## [Work to be completed]
Exactly as written, print each of the entries.

─── Data records ───

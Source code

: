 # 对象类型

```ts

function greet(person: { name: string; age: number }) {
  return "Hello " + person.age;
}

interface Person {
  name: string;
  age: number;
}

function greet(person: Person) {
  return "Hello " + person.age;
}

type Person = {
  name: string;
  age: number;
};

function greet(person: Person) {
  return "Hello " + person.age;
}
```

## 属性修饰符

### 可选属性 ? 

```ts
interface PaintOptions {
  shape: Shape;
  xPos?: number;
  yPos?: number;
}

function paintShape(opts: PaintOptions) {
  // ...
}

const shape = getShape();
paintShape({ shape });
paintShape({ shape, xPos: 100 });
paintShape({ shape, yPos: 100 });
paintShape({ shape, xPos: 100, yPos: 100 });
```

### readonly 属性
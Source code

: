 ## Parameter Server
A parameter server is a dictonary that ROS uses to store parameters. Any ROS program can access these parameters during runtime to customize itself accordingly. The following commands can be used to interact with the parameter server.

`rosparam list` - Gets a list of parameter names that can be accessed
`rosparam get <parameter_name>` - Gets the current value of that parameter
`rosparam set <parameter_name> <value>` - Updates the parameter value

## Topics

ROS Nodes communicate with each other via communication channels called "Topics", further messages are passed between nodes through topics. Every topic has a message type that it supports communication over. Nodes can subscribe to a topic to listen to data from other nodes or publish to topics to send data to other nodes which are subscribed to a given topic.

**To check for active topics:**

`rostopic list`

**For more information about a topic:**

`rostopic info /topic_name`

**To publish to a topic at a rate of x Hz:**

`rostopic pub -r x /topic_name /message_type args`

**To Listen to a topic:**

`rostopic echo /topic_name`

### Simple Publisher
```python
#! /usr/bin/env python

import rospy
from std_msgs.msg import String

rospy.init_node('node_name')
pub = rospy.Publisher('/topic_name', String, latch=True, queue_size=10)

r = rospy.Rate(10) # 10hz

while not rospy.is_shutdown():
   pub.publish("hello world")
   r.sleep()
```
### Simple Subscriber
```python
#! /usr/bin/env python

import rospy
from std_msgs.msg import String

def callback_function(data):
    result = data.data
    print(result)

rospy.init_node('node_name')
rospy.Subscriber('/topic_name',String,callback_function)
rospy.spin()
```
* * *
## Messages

───

## [Result of the exercise]
Source code

: # 对象类型

```ts

function greet(person: { name: string; age: number }) {
  return "Hello " + person.age;
}

interface Person {
  name: string;
  age: number;
}

function greet(person: Person) {
  return "Hello " + person.age;
}

type Person = {
  name: string;
  age: number;
};

function greet(person: Person) {
  return "Hello " + person.age;
}
```

## 属性修饰符

### 可选属性 ? 

```ts
interface PaintOptions {
  shape: Shape;
  xPos?: number;
  yPos?: number;
}

function paintShape(opts: PaintOptions) {
  // ...
}

const shape = getShape();
paintShape({ shape });
paintShape({ shape, xPos: 100 });
paintShape({ shape, yPos: 100 });
paintShape({ shape, xPos: 100, yPos: 100 });
```

### readonly 属性
Source code

: ## Parameter Server
A parameter server is a dictonary that ROS uses to store parameters. Any ROS program can access these parameters during runtime to customize itself accordingly. The following commands can be used to interact with the parameter server.

`rosparam list` - Gets a list of parameter names that can be accessed
`rosparam get <parameter_name>` - Gets the current value of that parameter
`rosparam set <parameter_name> <value>` - Updates the parameter value

## Topics

ROS Nodes communicate with each other via communication channels called "Topics", further messages are passed between nodes through topics. Every topic has a message type that it supports communication over. Nodes can subscribe to a topic to listen to data from other nodes or publish to topics to send data to other nodes which are subscribed to a given topic.

**To check for active topics:**

`rostopic list`

**For more information about a topic:**

`rostopic info /topic_name`

**To publish to a topic at a rate of x Hz:**

`rostopic pub -r x /topic_name /message_type args`

**To Listen to a topic:**

`rostopic echo /topic_name`

### Simple Publisher
```python
#! /usr/bin/env python

import rospy
from std_msgs.msg import String

rospy.init_node('node_name')
pub = rospy.Publisher('/topic_name', String, latch=True, queue_size=10)

r = rospy.Rate(10) # 10hz

while not rospy.is_shutdown():
   pub.publish("hello world")
   r.sleep()
```
### Simple Subscriber
```python
#! /usr/bin/env python

import rospy
from std_msgs.msg import String

def callback_function(data):
    result = data.data
    print(result)

rospy.init_node('node_name')
rospy.Subscriber('/topic_name',String,callback_function)
rospy.spin()
```
* * *
## Messages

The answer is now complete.